Interestingly, the ongoing bullish sentiment suggests this rally is far from over. According to one crypto (Stockmoney Lizards), Bitcoin is still in the middle of its projected peak this cycle, and the current pump is just one phase of a larger upward trajectory.

Satoshimeter Says Bitcoin Price Still Has A Long Way To Go

The Satoshimeter is a technical analysis tool developed by Stockmoney Lizards. The Satoshimeter uses on-chain data to monitor Bitcoin’s market cycles and has been relatively good in predicting market peaks and lows. For instance, readings around 1.6 typically mark the low points of bear markets, as seen in years like 2011, 2015, 2019, and 2022. On the other hand, the peaks of bull markets are highlighted by readings above 20 on the Satoshimeter.

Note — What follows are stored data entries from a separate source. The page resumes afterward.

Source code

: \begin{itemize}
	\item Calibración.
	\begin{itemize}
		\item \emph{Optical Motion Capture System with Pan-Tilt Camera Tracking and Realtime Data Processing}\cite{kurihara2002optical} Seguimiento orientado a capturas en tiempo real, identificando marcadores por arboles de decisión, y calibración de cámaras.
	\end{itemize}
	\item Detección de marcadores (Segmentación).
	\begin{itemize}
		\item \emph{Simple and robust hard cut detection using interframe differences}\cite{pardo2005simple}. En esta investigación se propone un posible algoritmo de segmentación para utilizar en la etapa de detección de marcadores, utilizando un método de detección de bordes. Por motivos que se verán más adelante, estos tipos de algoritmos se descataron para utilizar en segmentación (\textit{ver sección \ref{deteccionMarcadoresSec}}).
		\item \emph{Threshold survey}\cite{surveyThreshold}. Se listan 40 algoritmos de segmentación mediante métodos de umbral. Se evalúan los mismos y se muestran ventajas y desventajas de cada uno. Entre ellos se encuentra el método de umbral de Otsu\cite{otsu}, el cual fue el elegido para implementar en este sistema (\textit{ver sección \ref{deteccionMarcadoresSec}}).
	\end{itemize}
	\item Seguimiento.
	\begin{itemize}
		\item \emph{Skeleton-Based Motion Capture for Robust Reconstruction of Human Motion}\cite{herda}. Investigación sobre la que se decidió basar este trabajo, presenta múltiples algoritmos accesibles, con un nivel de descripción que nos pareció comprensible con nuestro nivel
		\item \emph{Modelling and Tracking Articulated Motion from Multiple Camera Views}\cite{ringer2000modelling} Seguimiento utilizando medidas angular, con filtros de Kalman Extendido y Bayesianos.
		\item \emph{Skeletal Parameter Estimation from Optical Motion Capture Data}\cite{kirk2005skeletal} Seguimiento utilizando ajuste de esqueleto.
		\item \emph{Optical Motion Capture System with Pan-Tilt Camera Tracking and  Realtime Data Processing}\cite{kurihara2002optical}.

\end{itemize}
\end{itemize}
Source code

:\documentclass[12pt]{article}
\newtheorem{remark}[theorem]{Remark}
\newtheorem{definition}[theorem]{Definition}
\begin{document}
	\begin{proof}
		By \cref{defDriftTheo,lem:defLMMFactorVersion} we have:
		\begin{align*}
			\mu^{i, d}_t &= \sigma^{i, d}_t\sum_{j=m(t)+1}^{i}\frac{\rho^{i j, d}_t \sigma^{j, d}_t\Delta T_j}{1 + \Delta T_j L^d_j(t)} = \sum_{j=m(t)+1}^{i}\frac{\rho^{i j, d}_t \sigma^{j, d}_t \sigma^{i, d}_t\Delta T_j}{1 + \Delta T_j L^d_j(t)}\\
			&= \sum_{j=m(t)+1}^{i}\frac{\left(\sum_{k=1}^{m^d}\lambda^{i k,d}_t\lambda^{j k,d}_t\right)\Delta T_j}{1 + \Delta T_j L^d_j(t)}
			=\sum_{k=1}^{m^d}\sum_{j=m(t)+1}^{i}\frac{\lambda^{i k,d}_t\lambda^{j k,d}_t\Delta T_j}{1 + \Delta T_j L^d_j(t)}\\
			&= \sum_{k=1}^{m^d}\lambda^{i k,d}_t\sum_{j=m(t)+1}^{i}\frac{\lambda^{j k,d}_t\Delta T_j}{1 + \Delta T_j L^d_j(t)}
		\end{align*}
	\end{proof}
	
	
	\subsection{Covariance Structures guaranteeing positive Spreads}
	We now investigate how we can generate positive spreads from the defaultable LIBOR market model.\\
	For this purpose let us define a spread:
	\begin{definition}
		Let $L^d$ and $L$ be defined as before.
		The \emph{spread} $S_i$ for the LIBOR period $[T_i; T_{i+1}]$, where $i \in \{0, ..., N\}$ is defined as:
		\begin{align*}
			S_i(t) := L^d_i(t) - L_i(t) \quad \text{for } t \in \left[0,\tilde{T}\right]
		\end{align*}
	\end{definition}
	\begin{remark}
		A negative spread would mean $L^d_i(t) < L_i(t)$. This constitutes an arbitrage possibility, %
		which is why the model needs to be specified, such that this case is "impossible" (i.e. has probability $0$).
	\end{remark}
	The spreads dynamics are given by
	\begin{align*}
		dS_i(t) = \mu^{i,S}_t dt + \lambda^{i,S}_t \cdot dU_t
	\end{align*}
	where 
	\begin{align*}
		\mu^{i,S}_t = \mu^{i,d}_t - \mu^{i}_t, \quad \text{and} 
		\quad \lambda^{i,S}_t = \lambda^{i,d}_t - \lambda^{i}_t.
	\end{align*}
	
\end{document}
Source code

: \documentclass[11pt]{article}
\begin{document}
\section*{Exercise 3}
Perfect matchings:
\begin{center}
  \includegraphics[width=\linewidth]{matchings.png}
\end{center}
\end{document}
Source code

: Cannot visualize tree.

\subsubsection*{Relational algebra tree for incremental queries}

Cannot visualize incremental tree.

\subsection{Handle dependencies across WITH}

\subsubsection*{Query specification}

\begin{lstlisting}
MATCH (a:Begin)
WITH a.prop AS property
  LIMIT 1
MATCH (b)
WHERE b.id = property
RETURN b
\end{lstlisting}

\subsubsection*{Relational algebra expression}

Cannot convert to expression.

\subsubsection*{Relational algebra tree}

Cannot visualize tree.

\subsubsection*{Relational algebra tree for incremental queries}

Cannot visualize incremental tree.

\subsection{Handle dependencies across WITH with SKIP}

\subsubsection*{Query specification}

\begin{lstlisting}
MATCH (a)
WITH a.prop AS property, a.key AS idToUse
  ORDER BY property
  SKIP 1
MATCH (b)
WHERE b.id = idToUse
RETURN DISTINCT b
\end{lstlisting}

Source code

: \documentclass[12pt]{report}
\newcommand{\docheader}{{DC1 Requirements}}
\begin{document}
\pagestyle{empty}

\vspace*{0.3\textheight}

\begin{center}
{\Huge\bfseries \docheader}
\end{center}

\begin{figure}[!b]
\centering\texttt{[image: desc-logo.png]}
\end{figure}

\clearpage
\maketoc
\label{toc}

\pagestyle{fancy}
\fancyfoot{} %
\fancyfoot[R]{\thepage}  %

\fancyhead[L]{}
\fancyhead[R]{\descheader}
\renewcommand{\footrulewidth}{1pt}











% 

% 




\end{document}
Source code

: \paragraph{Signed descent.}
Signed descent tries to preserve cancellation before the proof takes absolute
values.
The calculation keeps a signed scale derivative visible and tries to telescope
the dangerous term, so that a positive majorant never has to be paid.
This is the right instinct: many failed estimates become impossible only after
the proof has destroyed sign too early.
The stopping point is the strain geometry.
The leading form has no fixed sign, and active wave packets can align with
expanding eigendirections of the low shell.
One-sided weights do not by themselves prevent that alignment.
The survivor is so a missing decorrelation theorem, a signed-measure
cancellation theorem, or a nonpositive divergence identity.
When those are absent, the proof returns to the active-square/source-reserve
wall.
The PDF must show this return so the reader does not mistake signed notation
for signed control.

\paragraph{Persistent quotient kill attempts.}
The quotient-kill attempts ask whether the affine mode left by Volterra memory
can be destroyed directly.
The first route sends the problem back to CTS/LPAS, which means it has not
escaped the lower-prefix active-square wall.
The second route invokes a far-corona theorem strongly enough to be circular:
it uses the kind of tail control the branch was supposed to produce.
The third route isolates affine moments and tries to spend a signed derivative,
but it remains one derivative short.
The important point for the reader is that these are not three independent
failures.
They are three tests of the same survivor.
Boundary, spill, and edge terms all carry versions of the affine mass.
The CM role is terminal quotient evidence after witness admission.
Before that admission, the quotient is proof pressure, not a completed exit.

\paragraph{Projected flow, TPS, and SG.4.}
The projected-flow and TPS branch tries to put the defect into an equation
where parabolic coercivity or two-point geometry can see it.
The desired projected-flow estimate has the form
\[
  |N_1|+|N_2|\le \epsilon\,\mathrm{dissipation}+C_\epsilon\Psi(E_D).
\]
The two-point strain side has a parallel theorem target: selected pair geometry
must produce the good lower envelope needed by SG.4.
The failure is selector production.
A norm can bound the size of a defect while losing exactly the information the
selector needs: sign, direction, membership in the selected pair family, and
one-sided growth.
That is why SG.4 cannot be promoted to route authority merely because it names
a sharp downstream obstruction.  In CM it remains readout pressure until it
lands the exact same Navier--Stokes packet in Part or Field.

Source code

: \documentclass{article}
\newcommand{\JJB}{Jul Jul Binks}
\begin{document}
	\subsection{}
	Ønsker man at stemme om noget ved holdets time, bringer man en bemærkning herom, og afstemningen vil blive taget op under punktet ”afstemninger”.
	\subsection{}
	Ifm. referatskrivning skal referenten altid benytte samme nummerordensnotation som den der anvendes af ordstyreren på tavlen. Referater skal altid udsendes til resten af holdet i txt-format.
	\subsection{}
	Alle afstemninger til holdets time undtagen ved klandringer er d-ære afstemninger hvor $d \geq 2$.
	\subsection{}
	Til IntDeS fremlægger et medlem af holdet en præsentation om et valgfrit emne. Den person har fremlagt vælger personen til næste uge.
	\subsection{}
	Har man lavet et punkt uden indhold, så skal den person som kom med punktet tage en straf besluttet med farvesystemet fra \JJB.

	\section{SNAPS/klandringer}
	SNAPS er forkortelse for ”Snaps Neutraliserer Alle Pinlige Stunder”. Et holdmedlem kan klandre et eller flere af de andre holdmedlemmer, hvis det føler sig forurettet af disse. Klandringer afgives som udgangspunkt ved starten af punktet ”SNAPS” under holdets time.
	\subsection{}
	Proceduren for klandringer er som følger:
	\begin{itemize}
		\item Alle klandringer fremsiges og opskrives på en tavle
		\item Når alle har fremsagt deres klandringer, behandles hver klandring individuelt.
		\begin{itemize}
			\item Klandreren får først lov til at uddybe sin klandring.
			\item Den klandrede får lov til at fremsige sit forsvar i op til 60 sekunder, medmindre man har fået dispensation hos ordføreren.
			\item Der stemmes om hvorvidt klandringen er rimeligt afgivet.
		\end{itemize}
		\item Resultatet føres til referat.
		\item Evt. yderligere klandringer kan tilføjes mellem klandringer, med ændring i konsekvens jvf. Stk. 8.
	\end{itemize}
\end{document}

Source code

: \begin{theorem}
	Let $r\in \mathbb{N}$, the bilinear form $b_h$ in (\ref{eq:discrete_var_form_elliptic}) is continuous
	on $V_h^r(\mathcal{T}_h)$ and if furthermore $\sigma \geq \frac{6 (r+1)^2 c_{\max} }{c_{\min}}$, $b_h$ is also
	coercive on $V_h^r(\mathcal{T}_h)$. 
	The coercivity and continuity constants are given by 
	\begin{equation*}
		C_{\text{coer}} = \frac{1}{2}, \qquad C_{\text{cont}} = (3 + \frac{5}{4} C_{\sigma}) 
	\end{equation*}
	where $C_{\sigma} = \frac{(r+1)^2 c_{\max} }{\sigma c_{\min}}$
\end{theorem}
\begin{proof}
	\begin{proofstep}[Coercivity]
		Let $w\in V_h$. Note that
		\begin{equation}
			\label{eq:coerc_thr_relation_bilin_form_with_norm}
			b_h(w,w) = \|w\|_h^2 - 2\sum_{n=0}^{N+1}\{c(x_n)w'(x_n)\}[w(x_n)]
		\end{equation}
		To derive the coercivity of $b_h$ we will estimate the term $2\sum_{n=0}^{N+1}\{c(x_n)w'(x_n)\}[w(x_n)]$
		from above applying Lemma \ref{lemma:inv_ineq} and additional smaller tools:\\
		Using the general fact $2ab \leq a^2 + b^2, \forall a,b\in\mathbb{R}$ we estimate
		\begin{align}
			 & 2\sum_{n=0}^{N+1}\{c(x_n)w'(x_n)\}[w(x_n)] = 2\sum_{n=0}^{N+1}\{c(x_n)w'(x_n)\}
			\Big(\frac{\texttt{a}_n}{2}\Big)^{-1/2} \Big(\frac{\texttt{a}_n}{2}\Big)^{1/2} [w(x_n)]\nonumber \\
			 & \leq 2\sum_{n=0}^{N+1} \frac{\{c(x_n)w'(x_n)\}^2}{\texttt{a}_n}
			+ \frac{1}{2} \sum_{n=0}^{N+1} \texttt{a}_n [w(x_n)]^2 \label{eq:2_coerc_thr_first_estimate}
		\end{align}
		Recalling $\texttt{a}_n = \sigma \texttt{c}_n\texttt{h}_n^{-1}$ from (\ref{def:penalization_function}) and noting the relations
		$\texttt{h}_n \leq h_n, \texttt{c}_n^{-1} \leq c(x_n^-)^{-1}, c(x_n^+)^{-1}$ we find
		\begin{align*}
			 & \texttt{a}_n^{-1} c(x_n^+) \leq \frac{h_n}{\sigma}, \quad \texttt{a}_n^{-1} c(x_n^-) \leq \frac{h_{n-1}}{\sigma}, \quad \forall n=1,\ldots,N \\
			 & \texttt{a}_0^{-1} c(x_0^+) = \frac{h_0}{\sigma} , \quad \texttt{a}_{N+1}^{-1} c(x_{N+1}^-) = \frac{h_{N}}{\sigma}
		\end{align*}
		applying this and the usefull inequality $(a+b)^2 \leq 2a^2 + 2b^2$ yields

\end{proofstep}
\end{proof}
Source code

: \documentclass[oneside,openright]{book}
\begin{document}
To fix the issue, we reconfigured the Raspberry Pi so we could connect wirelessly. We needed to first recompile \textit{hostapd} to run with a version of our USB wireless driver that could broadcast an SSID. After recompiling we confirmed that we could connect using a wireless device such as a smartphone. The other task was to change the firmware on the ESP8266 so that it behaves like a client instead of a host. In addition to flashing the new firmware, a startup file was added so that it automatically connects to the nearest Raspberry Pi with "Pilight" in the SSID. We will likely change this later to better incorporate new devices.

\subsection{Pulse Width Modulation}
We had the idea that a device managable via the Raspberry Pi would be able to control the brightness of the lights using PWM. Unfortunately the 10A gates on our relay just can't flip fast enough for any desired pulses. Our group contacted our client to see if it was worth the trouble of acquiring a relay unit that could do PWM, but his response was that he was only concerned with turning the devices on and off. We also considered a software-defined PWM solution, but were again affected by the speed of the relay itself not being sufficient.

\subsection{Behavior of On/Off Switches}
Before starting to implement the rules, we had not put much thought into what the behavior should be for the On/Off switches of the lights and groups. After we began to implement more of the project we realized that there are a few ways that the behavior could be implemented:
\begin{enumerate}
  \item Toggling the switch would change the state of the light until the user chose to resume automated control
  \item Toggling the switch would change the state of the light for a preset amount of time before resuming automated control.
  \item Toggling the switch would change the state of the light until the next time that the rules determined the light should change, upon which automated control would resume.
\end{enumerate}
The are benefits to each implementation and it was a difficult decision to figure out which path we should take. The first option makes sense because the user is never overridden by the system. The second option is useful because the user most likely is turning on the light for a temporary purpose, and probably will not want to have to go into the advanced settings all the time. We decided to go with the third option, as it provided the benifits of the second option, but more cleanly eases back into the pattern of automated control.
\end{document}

The Bitcoin price rally has witnessed a notable surge since the beginning of the year and is showing no signs of stopping anytime soon. Particularly, the Bitcoin price is up by 163% in the past 12 months, according to Coinmarketcap data. Despite Bitcoin’s ongoing rally, the Satoshimeter currently sits in a mid-range area, suggesting that the cryptocurrency has substantial room for growth before reaching a cycle peak. 

Stockmoney Lizards emphasized that while the recent price surge might see short-term corrections, these are part of a healthy market trajectory. This implies that the Bitcoin price could see periodic pullbacks as it consolidates gains, but the Bitcoin price at $100,000 is definitely not the peak for this cycle.

Bitcoin price
Source: X

Long Road Ahead For BTC Price

A final break above $100,000 would undoubtedly be a major milestone for the Bitcoin price history. However, the current market sentiment suggests it would only be the first step of many milestones to hit this bull cycle. For instance, crypto analyst Stockmoney Lizards projected in another analysis that the Bitcoin price is about to enter a second parabolic run that would see it surging past the $120,000 price mark by April 2025.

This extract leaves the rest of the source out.